Suppose for an instant that such luminaries like Anténor Firmin, Louis-Joseph Janvier in the 19th century became involved in education instead of politics. Or much closer to us now, Leslie Manigat, who was a professor at the Sorbonne, instead of forming a political party, helped to create a university or establish a solid department at an existing one. What the above examples illustrate is the fact that sharing of knowledge and information in a formal setting for liberal as well technical professions benefits society a whole lot.

This helps to form a middle class, the underpinning of any society. Because of the failure to build a sustainable middle class, governmental institutions have played an outsized role in the nation and have become the main source of industrial development and investment in infrastructure, stifling private innovation.

Certainly, questioning historical figures’ decisions can be interpreted as revisionist and therefore suspect. Such argument would miss the point.
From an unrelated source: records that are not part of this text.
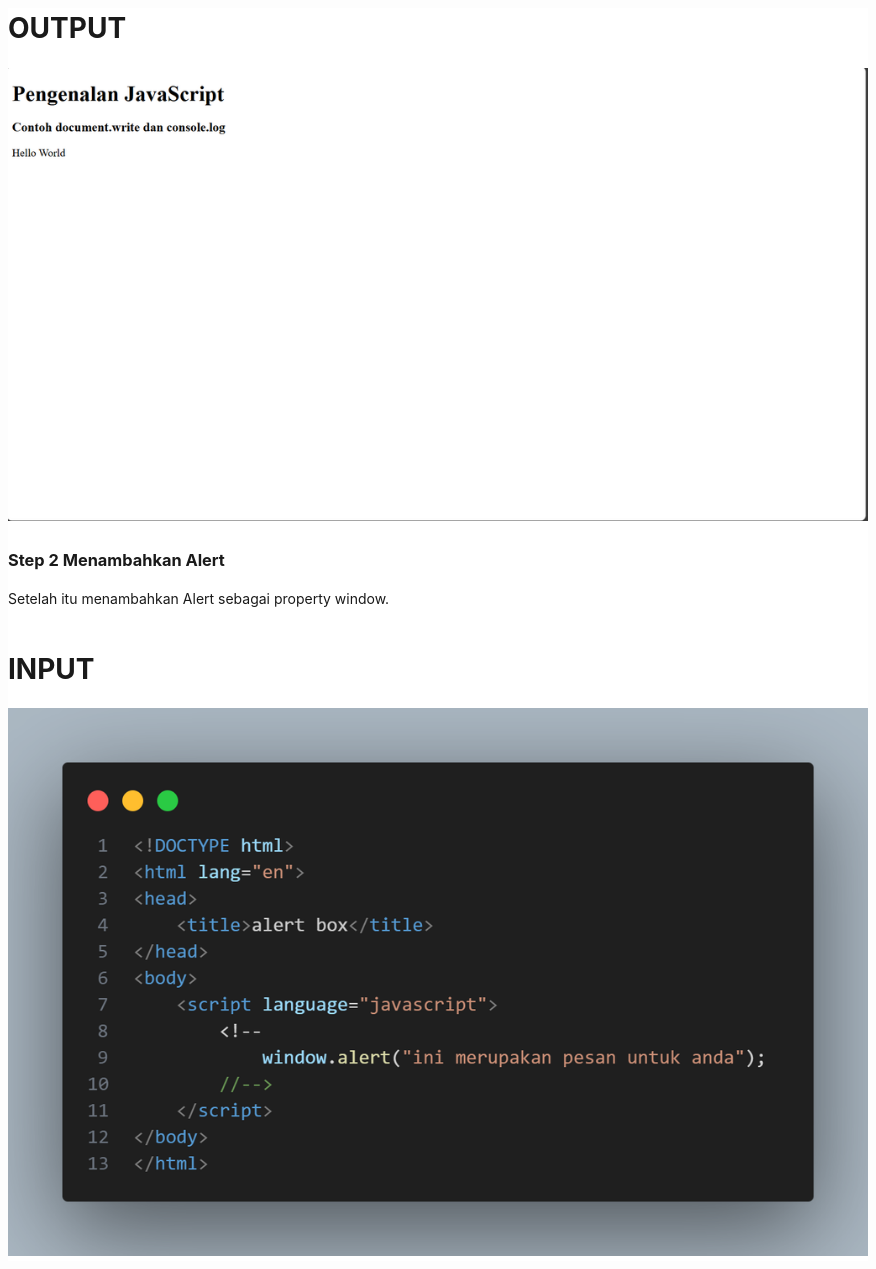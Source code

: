 # OUTPUT

![gambar2](screenshot/output1.png)  

### Step 2 Menambahkan Alert
Setelah itu menambahkan Alert sebagai property window.

# INPUT

![gambar3](screenshot/code2.png)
Taking history as reference helps to avoid past mistakes to the extent we use it as a learning tool, otherwise it becomes a sterile exercise of reciting events. Comparisons are pertinent and appropriate. Why would an ex-slave in one society find it necessary to start a school and descendants of slaves in another eschew the idea? Building school means elimination of illiteracy. We are solid proof of the reverse proposition.
Questioning historical acts and prevailing trends will help to change anomalies.

The question is, how can this trend be reversed? Can citizens of good faith become involved in constructive changes without the polarization of partisan politics? As utopian as it sounds, the answer is a resounding yes. Out of the earthquake’s rubbles, a group of concerned citizens, from the diaspora and the motherland, banded together under the belief that institutions need to prevail over personalities, the common good, ought to prevail and be prioritized.

This simple concept, adopted by most other societies, for all practical purposes has been alien to ours because everything seems to be seen through jaundiced eyes if not outright suspicion of a person’s or group’s ulterior political motives.

Out of those of those meetings, a think-tank was created ostensibly to identify the problems and offer solutions both short but primarily long term.

The think-tank, Groupe de Réflexion et d’Action pour une Haïti Nouvelle, grahn-monde.org or GRAHN was created shortly after the earthquake. It doubles as non-profit social institution that distinguishes itself as not interested in supplanting state institutions but willing and ready to help them work more efficiently. It aims to help create a professional cadre rather than permanent charity efforts. It therefore has become a unique and hybrid entity, functioning as a laboratory of new ideas in the traditional think-tank mode but also a startup implementing novel ideas and along the way help in jobs generation. It has accomplished quite a few extraordinary tasks as trailblazer:

  • ISTEAH, (L’Institut des Sciences, des Technologies et des Études Avancées d’Haïti, isteah.org). This is the country’s first and so far, only, graduate school offering master’s and doctorate degrees in many disciplines.
  • Haitian Academy of Sciences.
  • Haïti Perspectives, peer-reviewed, thematic quarterly publication.
  • SYNTHÈSE (Système National de THÈSE). A digital library serving as repository of scholarly published theses or papers on Haiti.
  • PIGRAN (Pôle d’Innovation du Grand Nord, pigran.org). A most ambitious project taking Silicon Valley as model. This would be college town, entrepreneurial outpost, research center, agricultural experimental station, smart city with the underpinning of economic development.
  • GRAHN’s Prix d’Excellence. This is a most democratic way toward meritocracy. People from different walks of life – from a madan sara, to aschool teacher, to administrator, to an artist- who do outstanding work, get recognized, honored and made to feel like worthy members of society.

It suffices not to find fault with a paradigm. Devising innovative solutions, testing them, implementing them and proving they work go a long way toward making cogent argument for an alternative approach. The time of think-tank is on us. The need for think-tank was present the day Dessalines chose to break free from bondage because we have always faced a mountain of problems from the beginning, both internal and external. The challenge of concern to all of us is the following: how do we move forward from our eternal position of last in every statistical category?

Dr. Altema is Vice President of GRAHN-USA.